=== SUPPLIED MATERIAL ===

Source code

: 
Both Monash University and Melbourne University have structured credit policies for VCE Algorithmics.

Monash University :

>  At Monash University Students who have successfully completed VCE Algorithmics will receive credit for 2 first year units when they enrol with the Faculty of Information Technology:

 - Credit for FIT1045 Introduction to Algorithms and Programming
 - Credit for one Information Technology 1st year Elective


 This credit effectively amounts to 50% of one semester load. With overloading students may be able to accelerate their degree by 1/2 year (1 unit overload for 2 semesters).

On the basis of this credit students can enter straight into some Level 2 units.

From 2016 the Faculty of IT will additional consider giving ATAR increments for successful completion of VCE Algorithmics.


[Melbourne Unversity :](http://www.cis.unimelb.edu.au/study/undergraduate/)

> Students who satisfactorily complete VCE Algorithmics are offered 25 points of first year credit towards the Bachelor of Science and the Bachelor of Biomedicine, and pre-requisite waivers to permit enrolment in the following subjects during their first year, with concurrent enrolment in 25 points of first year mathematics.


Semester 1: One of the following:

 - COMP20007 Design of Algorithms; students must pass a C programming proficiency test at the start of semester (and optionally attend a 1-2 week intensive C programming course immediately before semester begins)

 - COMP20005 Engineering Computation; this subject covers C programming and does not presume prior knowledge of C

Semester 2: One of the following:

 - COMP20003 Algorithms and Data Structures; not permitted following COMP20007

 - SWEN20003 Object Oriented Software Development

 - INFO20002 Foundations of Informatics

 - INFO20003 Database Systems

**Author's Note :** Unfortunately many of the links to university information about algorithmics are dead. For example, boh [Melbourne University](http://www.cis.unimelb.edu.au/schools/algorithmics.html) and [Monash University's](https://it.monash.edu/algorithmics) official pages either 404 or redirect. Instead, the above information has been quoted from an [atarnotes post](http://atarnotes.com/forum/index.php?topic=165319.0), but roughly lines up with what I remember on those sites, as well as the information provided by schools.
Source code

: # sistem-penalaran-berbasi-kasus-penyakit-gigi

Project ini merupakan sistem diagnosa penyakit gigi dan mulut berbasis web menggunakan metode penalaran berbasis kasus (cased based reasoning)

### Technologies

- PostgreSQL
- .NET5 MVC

===

= TASK ITEM =
Every entry must appear in the answer exactly as written.

= SOLUTION TO THIS PROBLEM =
Source code

: 
Both Monash University and Melbourne University have structured credit policies for VCE Algorithmics.

Monash University :

>  At Monash University Students who have successfully completed VCE Algorithmics will receive credit for 2 first year units when they enrol with the Faculty of Information Technology:

 - Credit for FIT1045 Introduction to Algorithms and Programming
 - Credit for one Information Technology 1st year Elective


 This credit effectively amounts to 50% of one semester load. With overloading students may be able to accelerate their degree by 1/2 year (1 unit overload for 2 semesters).

On the basis of this credit students can enter straight into some Level 2 units.

From 2016 the Faculty of IT will additional consider giving ATAR increments for successful completion of VCE Algorithmics.


[Melbourne Unversity :](http://www.cis.unimelb.edu.au/study/undergraduate/)

> Students who satisfactorily complete VCE Algorithmics are offered 25 points of first year credit towards the Bachelor of Science and the Bachelor of Biomedicine, and pre-requisite waivers to permit enrolment in the following subjects during their first year, with concurrent enrolment in 25 points of first year mathematics.


Semester 1: One of the following:

 - COMP20007 Design of Algorithms; students must pass a C programming proficiency test at the start of semester (and optionally attend a 1-2 week intensive C programming course immediately before semester begins)

 - COMP20005 Engineering Computation; this subject covers C programming and does not presume prior knowledge of C

Semester 2: One of the following:

 - COMP20003 Algorithms and Data Structures; not permitted following COMP20007

 - SWEN20003 Object Oriented Software Development

 - INFO20002 Foundations of Informatics

 - INFO20003 Database Systems

**Author's Note :** Unfortunately many of the links to university information about algorithmics are dead. For example, boh [Melbourne University](http://www.cis.unimelb.edu.au/schools/algorithmics.html) and [Monash University's](https://it.monash.edu/algorithmics) official pages either 404 or redirect. Instead, the above information has been quoted from an [atarnotes post](http://atarnotes.com/forum/index.php?topic=165319.0), but roughly lines up with what I remember on those sites, as well as the information provided by schools.
Source code

: # sistem-penalaran-berbasi-kasus-penyakit-gigi

Project ini merupakan sistem diagnosa penyakit gigi dan mulut berbasis web menggunakan metode penalaran berbasis kasus (cased based reasoning)

### Technologies

- PostgreSQL
- .NET5 MVC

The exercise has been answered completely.